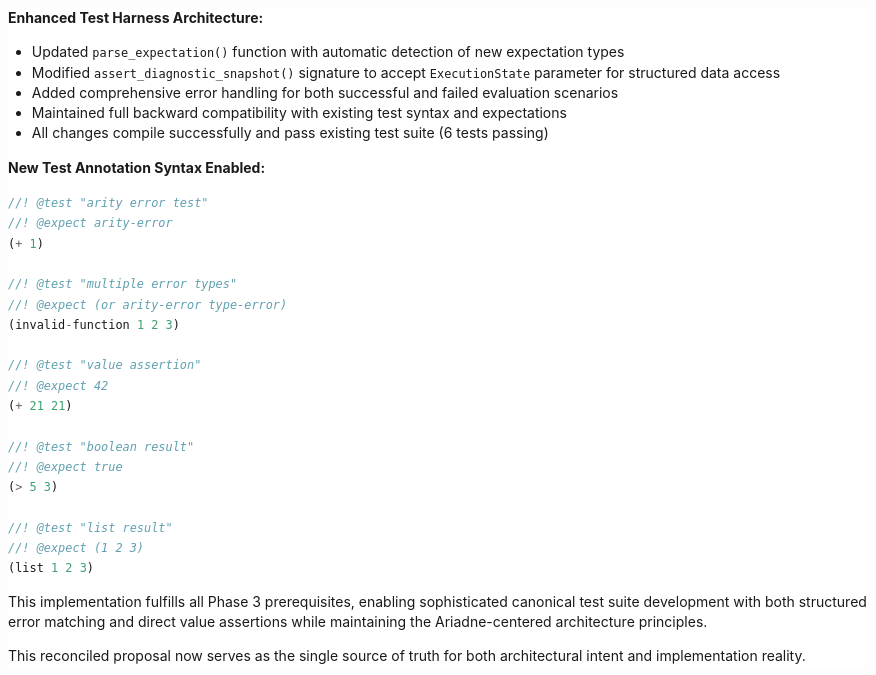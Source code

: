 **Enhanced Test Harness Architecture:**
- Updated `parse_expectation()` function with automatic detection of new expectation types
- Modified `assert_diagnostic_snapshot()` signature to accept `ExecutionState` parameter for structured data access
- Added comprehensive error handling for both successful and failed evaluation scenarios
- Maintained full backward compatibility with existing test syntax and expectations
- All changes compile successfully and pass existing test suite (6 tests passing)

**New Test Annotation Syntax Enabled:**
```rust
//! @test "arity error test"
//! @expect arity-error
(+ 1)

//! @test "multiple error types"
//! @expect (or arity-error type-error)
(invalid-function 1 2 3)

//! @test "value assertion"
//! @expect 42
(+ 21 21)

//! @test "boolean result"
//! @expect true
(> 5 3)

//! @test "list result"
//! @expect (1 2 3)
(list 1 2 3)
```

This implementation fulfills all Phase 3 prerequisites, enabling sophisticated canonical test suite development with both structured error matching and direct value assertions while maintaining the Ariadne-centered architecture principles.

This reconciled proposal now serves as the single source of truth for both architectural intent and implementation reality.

====================

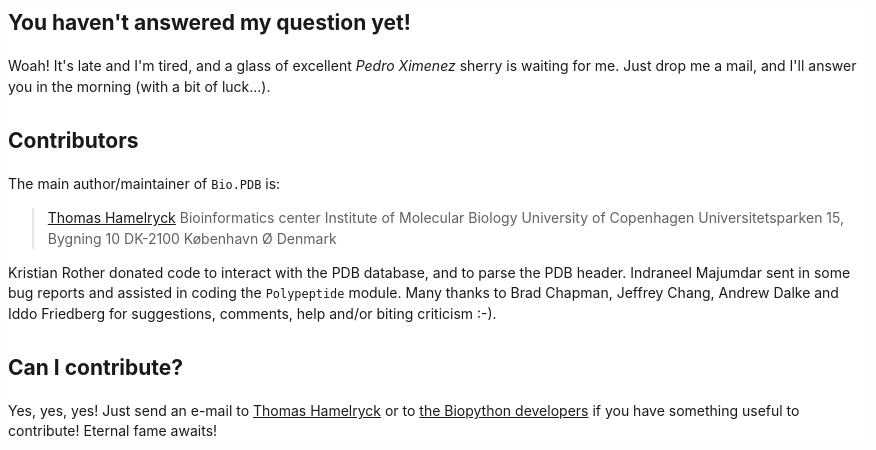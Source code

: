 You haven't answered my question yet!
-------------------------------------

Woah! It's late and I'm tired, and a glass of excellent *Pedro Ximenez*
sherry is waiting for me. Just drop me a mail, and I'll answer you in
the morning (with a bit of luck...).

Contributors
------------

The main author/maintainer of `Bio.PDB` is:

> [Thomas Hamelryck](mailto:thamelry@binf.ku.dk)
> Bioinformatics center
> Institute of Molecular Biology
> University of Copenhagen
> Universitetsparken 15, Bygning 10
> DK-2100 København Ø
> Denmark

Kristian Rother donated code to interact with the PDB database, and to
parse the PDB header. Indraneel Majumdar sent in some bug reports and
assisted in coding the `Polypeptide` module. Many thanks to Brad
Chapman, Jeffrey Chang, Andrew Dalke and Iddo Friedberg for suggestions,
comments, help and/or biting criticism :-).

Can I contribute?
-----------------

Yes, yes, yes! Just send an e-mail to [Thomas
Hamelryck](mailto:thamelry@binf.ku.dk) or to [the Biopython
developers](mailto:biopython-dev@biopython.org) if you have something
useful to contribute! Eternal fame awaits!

====================

Extract from the records above the lines from the one containing "15, Bygning 10" to the one containing "assisted in coding", both lines included, exactly as they appear and with nothing else.

> Universitetsparken 15, Bygning 10
> DK-2100 København Ø
> Denmark

Kristian Rother donated code to interact with the PDB database, and to
parse the PDB header. Indraneel Majumdar sent in some bug reports and
assisted in coding the `Polypeptide` module. Many thanks to Brad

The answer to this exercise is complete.